>>>

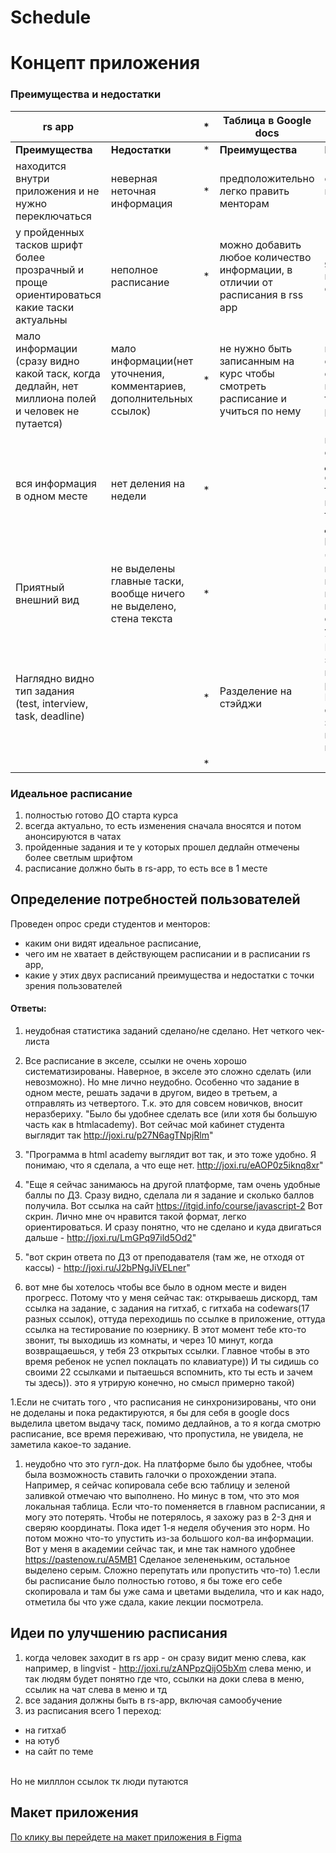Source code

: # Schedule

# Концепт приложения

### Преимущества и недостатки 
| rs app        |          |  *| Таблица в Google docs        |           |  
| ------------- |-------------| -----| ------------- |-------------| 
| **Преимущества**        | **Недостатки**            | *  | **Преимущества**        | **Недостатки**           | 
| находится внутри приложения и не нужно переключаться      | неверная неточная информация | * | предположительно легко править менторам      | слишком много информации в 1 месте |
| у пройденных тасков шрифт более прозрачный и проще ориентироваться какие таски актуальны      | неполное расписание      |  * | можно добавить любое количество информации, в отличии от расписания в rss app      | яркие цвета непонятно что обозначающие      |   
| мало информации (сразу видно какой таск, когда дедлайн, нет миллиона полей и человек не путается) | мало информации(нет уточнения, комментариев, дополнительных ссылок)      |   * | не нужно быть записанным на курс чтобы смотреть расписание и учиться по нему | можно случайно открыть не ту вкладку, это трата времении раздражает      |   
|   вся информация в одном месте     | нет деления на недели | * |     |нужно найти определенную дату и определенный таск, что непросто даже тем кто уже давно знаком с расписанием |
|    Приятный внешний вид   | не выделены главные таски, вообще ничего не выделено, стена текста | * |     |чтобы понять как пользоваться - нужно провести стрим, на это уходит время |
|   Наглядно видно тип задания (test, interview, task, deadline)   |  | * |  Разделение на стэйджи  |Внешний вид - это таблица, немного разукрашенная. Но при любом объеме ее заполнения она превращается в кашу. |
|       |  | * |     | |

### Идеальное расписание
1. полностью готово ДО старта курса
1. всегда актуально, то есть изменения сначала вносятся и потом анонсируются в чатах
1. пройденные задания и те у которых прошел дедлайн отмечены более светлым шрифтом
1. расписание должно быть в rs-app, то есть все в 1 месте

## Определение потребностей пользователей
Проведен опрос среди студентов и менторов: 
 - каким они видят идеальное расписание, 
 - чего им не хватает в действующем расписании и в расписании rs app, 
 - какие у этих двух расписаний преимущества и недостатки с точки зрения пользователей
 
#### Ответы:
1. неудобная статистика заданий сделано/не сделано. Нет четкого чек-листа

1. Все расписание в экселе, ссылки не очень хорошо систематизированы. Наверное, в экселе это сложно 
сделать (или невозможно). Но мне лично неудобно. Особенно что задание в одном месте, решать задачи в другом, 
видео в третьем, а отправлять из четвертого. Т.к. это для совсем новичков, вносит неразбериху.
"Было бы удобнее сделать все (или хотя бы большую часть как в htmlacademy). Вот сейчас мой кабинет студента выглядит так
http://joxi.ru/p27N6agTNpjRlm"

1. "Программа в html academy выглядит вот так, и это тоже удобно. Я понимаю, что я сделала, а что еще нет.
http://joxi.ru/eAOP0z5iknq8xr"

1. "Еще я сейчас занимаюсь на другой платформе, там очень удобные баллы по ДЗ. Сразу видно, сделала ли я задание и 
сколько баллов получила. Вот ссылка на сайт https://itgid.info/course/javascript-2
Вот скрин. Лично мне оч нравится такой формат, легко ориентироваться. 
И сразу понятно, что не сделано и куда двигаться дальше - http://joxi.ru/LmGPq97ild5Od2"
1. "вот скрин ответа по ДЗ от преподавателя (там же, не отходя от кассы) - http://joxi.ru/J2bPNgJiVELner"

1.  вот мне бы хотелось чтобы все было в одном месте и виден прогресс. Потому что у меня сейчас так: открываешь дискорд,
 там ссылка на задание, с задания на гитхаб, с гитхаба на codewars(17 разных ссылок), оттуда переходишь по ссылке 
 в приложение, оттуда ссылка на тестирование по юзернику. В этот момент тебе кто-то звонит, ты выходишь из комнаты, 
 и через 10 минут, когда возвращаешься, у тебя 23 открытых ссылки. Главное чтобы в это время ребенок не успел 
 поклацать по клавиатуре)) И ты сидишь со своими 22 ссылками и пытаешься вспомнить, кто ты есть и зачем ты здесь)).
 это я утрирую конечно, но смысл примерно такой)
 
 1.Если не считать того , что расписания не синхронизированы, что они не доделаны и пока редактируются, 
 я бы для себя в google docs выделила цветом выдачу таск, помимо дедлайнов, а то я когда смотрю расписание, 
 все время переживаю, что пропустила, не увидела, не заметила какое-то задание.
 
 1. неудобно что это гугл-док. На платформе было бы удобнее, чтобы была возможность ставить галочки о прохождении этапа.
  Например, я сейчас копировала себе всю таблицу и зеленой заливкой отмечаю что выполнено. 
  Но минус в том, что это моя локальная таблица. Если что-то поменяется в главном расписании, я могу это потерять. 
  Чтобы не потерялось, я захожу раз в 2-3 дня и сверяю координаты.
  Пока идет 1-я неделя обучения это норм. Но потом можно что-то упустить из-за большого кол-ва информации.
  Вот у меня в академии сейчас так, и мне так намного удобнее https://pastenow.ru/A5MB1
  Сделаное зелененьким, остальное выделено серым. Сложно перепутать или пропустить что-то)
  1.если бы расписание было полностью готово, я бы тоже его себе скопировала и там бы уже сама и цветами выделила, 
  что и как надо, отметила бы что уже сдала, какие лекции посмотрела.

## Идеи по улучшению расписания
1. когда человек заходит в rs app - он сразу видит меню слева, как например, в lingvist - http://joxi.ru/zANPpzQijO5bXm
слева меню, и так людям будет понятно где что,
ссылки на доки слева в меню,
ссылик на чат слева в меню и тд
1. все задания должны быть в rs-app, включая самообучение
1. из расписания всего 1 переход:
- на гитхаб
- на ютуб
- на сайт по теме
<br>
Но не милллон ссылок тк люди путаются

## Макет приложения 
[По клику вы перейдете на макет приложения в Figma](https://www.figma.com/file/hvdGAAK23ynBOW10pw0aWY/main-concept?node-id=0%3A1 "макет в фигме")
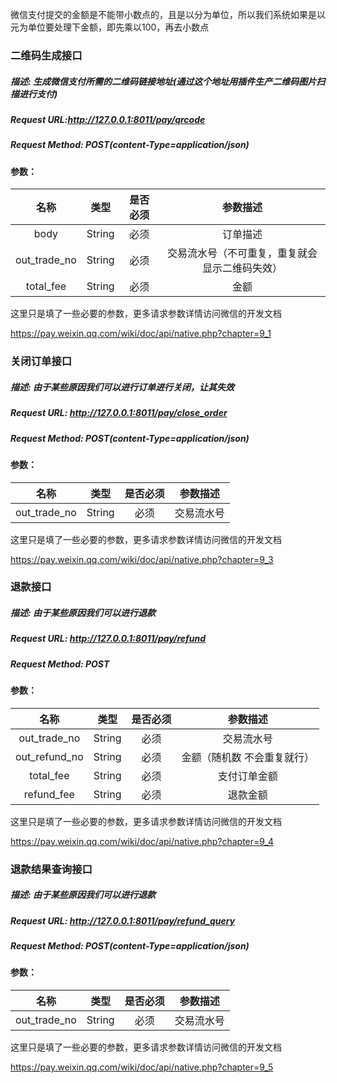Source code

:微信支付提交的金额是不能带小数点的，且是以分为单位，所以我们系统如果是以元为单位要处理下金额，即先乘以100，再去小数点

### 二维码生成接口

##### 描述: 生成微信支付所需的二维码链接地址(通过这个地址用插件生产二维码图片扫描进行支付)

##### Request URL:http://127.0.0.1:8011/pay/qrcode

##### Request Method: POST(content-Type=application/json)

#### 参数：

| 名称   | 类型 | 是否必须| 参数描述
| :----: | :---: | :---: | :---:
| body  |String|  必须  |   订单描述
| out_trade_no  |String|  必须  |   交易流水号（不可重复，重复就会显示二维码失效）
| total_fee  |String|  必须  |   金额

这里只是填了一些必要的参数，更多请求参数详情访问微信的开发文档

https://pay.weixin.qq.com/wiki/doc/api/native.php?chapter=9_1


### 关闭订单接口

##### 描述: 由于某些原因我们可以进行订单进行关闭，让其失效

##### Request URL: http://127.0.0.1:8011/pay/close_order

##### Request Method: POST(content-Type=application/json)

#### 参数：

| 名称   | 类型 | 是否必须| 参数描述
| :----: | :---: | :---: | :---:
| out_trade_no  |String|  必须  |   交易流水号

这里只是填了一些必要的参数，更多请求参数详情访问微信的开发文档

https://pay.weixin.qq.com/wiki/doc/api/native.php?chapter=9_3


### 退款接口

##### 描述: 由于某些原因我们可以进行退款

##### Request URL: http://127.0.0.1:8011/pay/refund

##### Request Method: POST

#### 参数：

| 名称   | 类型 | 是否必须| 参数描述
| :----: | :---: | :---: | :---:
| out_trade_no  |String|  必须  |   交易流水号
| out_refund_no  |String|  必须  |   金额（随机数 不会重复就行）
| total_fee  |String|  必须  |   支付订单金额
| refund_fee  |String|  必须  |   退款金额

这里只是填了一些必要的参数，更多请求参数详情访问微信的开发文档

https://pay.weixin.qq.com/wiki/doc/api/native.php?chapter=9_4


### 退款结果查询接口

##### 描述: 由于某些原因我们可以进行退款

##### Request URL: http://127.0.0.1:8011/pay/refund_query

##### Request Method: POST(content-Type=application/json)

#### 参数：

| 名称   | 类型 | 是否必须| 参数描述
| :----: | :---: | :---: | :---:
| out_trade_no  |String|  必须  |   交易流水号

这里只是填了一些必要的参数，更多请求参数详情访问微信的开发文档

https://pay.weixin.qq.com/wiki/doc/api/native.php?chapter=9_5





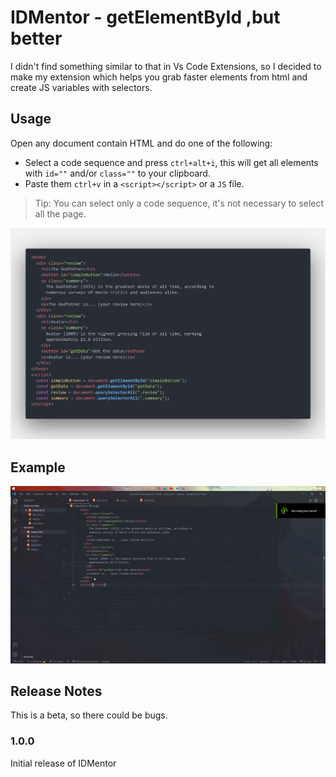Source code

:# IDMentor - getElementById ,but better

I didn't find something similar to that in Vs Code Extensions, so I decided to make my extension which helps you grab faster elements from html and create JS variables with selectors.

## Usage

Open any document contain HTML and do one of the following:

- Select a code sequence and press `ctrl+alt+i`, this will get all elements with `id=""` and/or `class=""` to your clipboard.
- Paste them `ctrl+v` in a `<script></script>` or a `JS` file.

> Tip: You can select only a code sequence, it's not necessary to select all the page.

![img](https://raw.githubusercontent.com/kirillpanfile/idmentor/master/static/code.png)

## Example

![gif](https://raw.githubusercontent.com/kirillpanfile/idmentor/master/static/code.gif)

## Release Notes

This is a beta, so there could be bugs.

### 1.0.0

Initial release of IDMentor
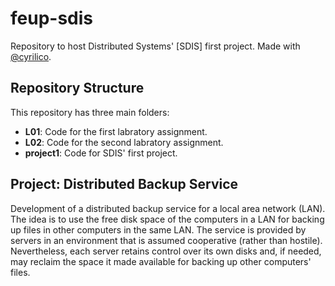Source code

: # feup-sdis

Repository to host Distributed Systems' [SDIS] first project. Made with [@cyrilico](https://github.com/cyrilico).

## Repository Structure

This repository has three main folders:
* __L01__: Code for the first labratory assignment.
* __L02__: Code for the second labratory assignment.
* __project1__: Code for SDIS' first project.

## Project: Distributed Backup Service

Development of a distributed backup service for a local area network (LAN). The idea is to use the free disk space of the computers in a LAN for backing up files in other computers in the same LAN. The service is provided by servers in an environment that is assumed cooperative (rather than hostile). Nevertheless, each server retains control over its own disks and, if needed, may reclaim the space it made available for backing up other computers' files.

<<<

--- EXERCISE AIM ---
Through the line containing "у пройденных тасков" and no further, restate the data above word for word from its first line, leaving out pictures.

--- TASK SOLUTION ---
Source code

: # Schedule

# Концепт приложения

### Преимущества и недостатки 
| rs app        |          |  *| Таблица в Google docs        |           |  
| ------------- |-------------| -----| ------------- |-------------| 
| **Преимущества**        | **Недостатки**            | *  | **Преимущества**        | **Недостатки**           | 
| находится внутри приложения и не нужно переключаться      | неверная неточная информация | * | предположительно легко править менторам      | слишком много информации в 1 месте |
| у пройденных тасков шрифт более прозрачный и проще ориентироваться какие таски актуальны      | неполное расписание      |  * | можно добавить любое количество информации, в отличии от расписания в rss app      | яркие цвета непонятно что обозначающие      |   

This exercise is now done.